══ Given records ══

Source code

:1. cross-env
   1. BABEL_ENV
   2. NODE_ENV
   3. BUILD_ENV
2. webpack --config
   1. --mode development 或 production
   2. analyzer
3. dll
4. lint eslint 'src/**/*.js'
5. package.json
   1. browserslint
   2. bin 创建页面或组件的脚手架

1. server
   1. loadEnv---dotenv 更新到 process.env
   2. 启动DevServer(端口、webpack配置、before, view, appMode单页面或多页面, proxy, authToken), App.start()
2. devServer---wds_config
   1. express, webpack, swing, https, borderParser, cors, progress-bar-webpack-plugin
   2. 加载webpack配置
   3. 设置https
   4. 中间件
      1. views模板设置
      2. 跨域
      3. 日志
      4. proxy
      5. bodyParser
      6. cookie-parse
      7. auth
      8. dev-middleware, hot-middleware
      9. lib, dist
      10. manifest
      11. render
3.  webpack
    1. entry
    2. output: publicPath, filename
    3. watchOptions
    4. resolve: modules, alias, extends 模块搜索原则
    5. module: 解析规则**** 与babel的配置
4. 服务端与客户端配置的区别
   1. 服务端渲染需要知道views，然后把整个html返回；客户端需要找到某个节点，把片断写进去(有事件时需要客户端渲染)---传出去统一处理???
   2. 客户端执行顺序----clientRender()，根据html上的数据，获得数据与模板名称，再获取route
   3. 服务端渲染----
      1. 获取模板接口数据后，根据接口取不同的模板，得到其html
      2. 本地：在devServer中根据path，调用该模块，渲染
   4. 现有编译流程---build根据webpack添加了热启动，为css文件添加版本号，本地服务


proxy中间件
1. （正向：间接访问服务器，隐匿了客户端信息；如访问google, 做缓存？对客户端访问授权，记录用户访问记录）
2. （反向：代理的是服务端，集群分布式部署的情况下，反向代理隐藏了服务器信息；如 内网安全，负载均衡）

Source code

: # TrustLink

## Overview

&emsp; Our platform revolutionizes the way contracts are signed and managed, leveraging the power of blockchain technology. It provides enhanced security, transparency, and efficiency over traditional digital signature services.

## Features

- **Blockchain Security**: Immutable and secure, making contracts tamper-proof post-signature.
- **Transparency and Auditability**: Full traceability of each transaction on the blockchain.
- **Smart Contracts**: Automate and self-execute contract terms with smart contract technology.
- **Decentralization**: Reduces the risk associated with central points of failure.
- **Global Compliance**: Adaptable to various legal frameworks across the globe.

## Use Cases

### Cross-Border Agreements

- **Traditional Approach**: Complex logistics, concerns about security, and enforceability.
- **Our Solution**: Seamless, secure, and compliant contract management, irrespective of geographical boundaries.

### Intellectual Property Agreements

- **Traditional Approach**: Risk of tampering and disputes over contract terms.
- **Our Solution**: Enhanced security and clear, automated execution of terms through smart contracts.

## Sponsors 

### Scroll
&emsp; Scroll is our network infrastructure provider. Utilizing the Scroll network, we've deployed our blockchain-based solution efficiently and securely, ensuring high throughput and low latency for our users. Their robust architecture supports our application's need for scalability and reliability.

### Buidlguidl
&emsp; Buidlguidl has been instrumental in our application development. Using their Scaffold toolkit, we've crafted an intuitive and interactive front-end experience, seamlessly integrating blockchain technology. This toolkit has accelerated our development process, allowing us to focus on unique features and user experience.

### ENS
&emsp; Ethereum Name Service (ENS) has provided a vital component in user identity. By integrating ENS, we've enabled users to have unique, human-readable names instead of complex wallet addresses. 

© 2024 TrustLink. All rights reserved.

═══
══ Given records ══

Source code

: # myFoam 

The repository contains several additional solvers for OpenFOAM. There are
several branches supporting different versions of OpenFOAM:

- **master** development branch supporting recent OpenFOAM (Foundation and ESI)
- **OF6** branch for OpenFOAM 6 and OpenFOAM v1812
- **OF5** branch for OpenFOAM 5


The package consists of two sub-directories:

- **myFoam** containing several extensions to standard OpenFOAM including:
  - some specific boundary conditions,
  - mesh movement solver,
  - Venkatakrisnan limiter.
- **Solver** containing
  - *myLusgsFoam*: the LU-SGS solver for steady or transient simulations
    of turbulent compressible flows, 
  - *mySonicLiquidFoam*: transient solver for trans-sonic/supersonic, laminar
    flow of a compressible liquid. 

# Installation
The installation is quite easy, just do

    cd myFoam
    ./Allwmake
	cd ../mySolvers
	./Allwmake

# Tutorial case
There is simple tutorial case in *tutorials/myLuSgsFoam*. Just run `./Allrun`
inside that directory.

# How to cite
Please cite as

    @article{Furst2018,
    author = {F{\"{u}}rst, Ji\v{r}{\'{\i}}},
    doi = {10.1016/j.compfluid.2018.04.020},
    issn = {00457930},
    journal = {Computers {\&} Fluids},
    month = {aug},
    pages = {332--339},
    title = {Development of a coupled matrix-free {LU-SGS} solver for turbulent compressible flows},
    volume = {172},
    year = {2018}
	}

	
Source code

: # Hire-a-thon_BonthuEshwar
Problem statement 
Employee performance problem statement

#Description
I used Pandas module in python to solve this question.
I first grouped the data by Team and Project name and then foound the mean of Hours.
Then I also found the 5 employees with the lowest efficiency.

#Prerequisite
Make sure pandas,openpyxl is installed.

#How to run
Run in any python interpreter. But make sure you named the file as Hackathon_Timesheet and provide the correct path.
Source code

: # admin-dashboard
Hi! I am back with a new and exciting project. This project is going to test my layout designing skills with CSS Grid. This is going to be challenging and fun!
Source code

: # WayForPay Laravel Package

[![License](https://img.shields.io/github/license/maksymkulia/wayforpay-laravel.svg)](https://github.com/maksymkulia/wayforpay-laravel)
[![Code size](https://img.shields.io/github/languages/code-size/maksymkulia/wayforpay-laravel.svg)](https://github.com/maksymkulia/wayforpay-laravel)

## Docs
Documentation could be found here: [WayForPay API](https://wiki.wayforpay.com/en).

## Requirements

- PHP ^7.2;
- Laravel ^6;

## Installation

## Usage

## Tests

═══

→ **Work required**
Find the lines above that include the string "myFoam" and copy them.

→ **Solution to this problem**
: # myFoam 
- **myFoam** containing several extensions to standard OpenFOAM including:
    cd myFoam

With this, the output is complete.